(Beginning of Source data)

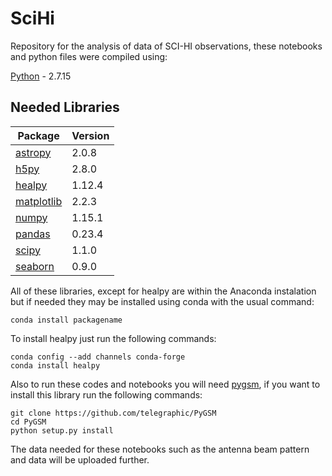 # SciHi

Repository for the analysis of data of SCI-HI observations, these notebooks and  python files were compiled using:

[Python](https://www.python.org/) - 2.7.15 

## Needed Libraries

| Package | Version |               
|---------|:--------|
| [astropy](http://www.astropy.org/) | 2.0.8 |
| [h5py](https://www.h5py.org/) | 2.8.0 |
| [healpy](https://healpy.readthedocs.io/en/latest/) | 1.12.4 |
| [matplotlib](https://matplotlib.org/) | 2.2.3 | 
| [numpy](http://www.numpy.org/) | 1.15.1 |
| [pandas](https://pandas.pydata.org/) | 0.23.4 |
| [scipy](https://www.scipy.org/) | 1.1.0 |
| [seaborn](https://seaborn.pydata.org/) | 0.9.0 |


All of these libraries, except for healpy are within the Anaconda instalation but if needed they may be installed using conda with the usual command:

```
conda install packagename
```

To install healpy just run the following commands:

```
conda config --add channels conda-forge
conda install healpy
```

Also to run these codes and notebooks you will need [pygsm](https://github.com/telegraphic/PyGSM), if you want to install this library run the following commands:

```
git clone https://github.com/telegraphic/PyGSM
cd PyGSM
python setup.py install
```

The data needed for these notebooks such as the antenna beam pattern and data will be uploaded further.


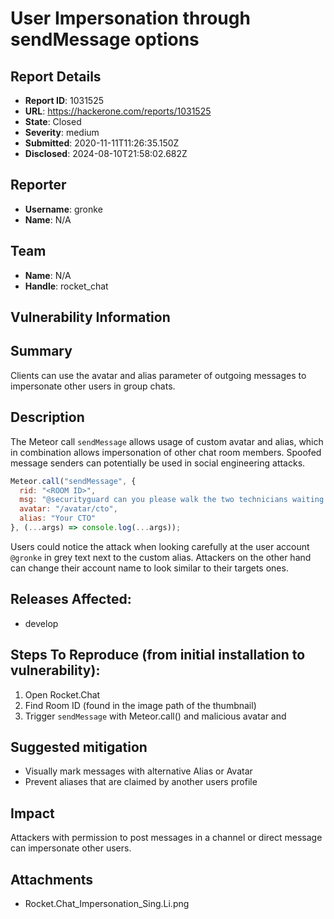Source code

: # User Impersonation through sendMessage options

## Report Details
- **Report ID**: 1031525
- **URL**: https://hackerone.com/reports/1031525
- **State**: Closed
- **Severity**: medium
- **Submitted**: 2020-11-11T11:26:35.150Z
- **Disclosed**: 2024-08-10T21:58:02.682Z

## Reporter
- **Username**: gronke
- **Name**: N/A

## Team
- **Name**: N/A
- **Handle**: rocket_chat

## Vulnerability Information
## Summary

Clients can use the avatar and alias parameter of outgoing messages to impersonate other users in group chats.

## Description

The Meteor call `sendMessage` allows usage of custom avatar and alias, which in combination allows impersonation of other chat room members. Spoofed message senders can potentially be used in social engineering attacks.

```javascript
Meteor.call("sendMessage", {
  rid: "<ROOM ID>",
  msg: "@securityguard can you please walk the two technicians waiting at the entrance to the server room?",
  avatar: "/avatar/cto",
  alias: "Your CTO"
}, (...args) => console.log(...args));
```

Users could notice the attack when looking carefully at the user account `@gronke` in grey text next to the custom alias. Attackers on the other hand can change their account name to look similar to their targets ones.

## Releases Affected:

  * develop

## Steps To Reproduce (from initial installation to vulnerability):

1. Open Rocket.Chat
2. Find Room ID (found in the image path of the thumbnail)
3. Trigger `sendMessage` with Meteor.call() and malicious avatar and 

## Suggested mitigation

* Visually mark messages with alternative Alias or Avatar
* Prevent aliases that are claimed by another users profile

## Impact

Attackers with permission to post messages in a channel or direct message can impersonate other users.

## Attachments
- Rocket.Chat_Impersonation_Sing.Li.png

(End of Source data)

§ **Directions for this task**
Up to and including the line with "[seaborn](https://seaborn.pydata.org/) | 0.9.0 |", copy the data above from its first line. Skip pictures.

§ **Answer to this task**
 # SciHi

Repository for the analysis of data of SCI-HI observations, these notebooks and  python files were compiled using:

[Python](https://www.python.org/) - 2.7.15 

## Needed Libraries

| Package | Version |               
|---------|:--------|
| [astropy](http://www.astropy.org/) | 2.0.8 |
| [h5py](https://www.h5py.org/) | 2.8.0 |
| [healpy](https://healpy.readthedocs.io/en/latest/) | 1.12.4 |
| [matplotlib](https://matplotlib.org/) | 2.2.3 | 
| [numpy](http://www.numpy.org/) | 1.15.1 |
| [pandas](https://pandas.pydata.org/) | 0.23.4 |
| [scipy](https://www.scipy.org/) | 1.1.0 |
| [seaborn](https://seaborn.pydata.org/) | 0.9.0 |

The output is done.